## Exercise requirements
Retype, word for word, every line of the records below starting at the one that contains "- Settings moved to help menu." and ending at the one that contains "- Smooth Data"; include both of those lines and nothing more.

** Opening Excerpted records block **

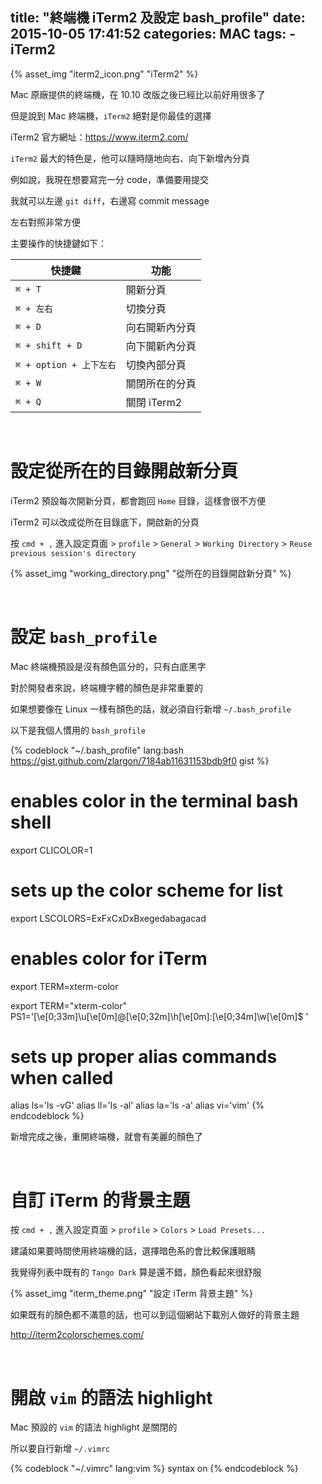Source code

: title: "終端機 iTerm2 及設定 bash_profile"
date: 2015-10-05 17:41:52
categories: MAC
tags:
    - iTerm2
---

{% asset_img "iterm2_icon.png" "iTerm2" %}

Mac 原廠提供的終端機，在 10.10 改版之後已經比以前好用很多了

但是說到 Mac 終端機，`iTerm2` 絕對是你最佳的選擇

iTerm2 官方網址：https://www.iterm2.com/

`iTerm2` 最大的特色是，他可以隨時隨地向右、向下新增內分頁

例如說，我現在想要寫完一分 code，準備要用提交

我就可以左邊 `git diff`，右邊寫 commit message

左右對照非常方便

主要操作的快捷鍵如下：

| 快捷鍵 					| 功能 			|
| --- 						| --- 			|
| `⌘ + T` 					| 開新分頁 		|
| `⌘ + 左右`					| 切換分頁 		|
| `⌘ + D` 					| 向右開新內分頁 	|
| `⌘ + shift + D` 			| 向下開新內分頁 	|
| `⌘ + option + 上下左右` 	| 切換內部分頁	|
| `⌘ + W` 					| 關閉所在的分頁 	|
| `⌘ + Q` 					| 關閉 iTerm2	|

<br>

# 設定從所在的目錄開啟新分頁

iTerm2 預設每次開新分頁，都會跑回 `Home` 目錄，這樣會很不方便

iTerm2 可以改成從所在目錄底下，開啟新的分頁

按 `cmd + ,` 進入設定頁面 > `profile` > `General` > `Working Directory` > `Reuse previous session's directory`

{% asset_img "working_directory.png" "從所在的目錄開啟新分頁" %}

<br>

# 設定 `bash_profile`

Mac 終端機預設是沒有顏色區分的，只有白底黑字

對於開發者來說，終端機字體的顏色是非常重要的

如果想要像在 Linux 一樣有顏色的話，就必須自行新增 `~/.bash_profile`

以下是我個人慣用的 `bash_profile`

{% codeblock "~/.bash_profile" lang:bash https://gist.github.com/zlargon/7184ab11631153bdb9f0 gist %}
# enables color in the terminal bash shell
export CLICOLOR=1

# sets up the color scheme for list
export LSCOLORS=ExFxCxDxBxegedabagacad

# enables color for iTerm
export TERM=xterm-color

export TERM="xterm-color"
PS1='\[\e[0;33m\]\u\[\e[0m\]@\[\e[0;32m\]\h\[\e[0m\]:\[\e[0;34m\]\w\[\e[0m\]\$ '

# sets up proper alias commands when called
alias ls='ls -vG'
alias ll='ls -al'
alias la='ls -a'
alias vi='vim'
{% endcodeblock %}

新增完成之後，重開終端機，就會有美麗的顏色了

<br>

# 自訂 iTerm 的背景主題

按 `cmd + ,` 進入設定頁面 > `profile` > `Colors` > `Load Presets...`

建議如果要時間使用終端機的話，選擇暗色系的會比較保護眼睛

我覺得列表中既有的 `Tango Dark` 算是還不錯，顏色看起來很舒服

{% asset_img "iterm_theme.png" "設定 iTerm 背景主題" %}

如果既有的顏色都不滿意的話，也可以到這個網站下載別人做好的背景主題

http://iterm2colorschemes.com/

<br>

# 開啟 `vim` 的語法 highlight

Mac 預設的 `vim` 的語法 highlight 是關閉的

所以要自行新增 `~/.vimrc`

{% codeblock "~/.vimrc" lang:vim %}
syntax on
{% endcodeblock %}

** Closing Excerpted records block **
** Opening Excerpted records block **

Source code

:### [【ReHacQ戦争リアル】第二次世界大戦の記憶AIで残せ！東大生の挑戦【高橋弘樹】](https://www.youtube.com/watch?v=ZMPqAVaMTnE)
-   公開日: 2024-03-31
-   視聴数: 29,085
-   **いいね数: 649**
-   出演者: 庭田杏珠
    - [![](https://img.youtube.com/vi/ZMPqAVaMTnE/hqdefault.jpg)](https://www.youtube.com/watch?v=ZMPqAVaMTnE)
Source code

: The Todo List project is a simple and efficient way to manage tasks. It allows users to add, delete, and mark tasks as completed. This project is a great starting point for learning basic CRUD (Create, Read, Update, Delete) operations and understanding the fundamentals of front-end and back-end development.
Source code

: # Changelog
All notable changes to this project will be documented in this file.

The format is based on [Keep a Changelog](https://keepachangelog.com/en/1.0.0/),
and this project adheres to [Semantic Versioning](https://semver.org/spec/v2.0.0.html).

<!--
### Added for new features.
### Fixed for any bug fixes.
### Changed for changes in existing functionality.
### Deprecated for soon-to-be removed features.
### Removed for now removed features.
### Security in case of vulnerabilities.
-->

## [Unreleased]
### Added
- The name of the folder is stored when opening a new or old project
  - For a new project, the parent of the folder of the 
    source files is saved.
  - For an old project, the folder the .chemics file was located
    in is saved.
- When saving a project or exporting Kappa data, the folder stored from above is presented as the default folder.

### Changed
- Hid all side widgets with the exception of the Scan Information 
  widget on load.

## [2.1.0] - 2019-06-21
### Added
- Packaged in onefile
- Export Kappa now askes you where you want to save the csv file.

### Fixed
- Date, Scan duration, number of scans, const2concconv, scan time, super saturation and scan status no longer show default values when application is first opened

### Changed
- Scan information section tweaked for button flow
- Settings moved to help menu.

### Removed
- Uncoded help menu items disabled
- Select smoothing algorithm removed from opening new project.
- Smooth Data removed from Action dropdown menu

** Closing Excerpted records block **
** Opening Excerpted records block **

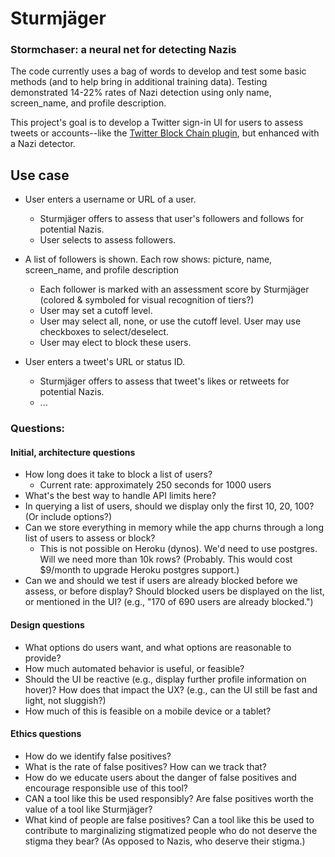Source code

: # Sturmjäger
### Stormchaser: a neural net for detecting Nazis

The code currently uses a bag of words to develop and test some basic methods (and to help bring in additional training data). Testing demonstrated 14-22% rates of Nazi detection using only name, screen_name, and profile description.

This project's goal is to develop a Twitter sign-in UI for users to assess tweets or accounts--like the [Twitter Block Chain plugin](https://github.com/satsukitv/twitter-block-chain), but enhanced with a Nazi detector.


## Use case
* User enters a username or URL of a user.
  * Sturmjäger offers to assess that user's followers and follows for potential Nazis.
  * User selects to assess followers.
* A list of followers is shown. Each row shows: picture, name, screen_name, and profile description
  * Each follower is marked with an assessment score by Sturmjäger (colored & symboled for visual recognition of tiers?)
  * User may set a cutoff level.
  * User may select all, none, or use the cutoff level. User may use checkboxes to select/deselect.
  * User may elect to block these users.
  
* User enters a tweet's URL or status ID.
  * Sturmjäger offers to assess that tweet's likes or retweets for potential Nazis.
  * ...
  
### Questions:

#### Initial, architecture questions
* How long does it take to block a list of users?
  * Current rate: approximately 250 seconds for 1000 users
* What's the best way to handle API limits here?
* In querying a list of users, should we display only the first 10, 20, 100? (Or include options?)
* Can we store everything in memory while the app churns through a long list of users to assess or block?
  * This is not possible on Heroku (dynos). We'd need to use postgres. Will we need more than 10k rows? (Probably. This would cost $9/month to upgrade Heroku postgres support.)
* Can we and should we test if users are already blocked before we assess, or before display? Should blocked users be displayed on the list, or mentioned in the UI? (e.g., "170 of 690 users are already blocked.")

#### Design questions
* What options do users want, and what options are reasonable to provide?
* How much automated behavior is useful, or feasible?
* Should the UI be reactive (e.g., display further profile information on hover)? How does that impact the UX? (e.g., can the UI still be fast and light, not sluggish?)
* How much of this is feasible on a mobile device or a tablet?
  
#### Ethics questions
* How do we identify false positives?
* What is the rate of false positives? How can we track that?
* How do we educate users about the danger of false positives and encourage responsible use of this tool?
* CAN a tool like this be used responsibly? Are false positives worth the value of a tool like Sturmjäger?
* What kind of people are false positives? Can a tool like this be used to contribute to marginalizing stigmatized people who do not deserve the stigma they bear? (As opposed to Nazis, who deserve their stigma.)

** Closing Excerpted records block **

## Answer area
- Settings moved to help menu.

### Removed
- Uncoded help menu items disabled
- Select smoothing algorithm removed from opening new project.
- Smooth Data removed from Action dropdown menu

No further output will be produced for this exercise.